If growing in a pot, then plant it in ericaceous compost with a little bark or grit to help drainage.

Prune the old flower heads off in spring after the frosts have gone and you should have a magnificent display of flowers in the late summer, going right into autumn.

To ensure you have an extended flowering season, you might want to try growing hydrangea “Endless Summer”.

It has the advantage of growing on old and new wood, so if there is a late frost in spring, it will not spoil it from flowering.

As it only grows to around 1m (3ft), it is perfect for a container. There are three colours, pink, blue and white – which is branded as “The Bride” so makes a great gift idea.

Hydrangea paniculata, which can grow to over 1.8m (6ft) high, has slightly different shaped flowers, being conical as opposed to the rounded shape of the macrophylla types.

The varieties ‘Phantom’ and ‘Pinky Winky’ have white flowers, turning to pink as the flower ages.
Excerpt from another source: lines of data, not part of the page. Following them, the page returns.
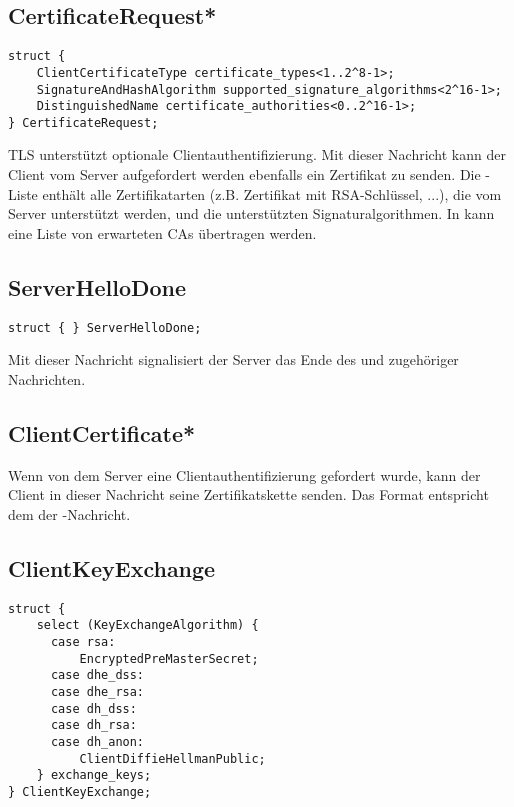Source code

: \subsection*{CertificateRequest*}

\begin{lstlisting}
struct {
	ClientCertificateType certificate_types<1..2^8-1>;
	SignatureAndHashAlgorithm supported_signature_algorithms<2^16-1>;
	DistinguishedName certificate_authorities<0..2^16-1>;
} CertificateRequest;
\end{lstlisting}

TLS unterstützt optionale Clientauthentifizierung. Mit dieser Nachricht kann der Client vom Server aufgefordert werden ebenfalls ein Zertifikat zu senden. Die -Liste enthält alle Zertifikatarten (z.B. Zertifikat mit RSA-Schlüssel, ...), die vom Server unterstützt werden, und  die unterstützten Signaturalgorithmen. In  kann eine Liste von erwarteten CAs übertragen werden.

\subsection*{ServerHelloDone}

\begin{lstlisting}
struct { } ServerHelloDone;
\end{lstlisting}

Mit dieser Nachricht signalisiert der Server das Ende des \serverhello{} und zugehöriger Nachrichten.

\subsection*{ClientCertificate*}

Wenn von dem Server eine Clientauthentifizierung gefordert wurde, kann der Client in dieser Nachricht seine Zertifikatskette senden. Das Format entspricht dem der \servercertificate{}-Nachricht.

\subsection*{ClientKeyExchange}

\begin{lstlisting}
struct {
	select (KeyExchangeAlgorithm) {
	  case rsa:
	      EncryptedPreMasterSecret;
	  case dhe_dss:
	  case dhe_rsa:
	  case dh_dss:
	  case dh_rsa:
	  case dh_anon:
	      ClientDiffieHellmanPublic;
	} exchange_keys;
} ClientKeyExchange;
\end{lstlisting}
They are only small plants, growing to around 1m (3ft) high. These varieties need to be pruned harder in spring, cutting all the new growth down to around two or three buds.

Most hydrangeas require light shade, but some, such as hydrangea involucrate, prefer a sunny location, in well-drained soil.

It has a lovely blue or rose-pink flower and grows to around 1.5m (5ft) high.

This year, I have had a few customers asking why their hydrangeas have not flowered.

This can be for a few reasons. They could be too dry, fed with a high nitrogen-based fertiliser which promotes foliage and not flowers or pruned incorrectly.

A feed with a specific hydrangea fertiliser in spring should help.

If the hydrangea is planted in deep shade, the low light levels will also affect the number of flowers produced.

Hydrangeas really are tough-as-old-boots plants, that need very little attention once planted in a suitable position in the garden. They are easy to grow and reward you with colour right up to the first frosts.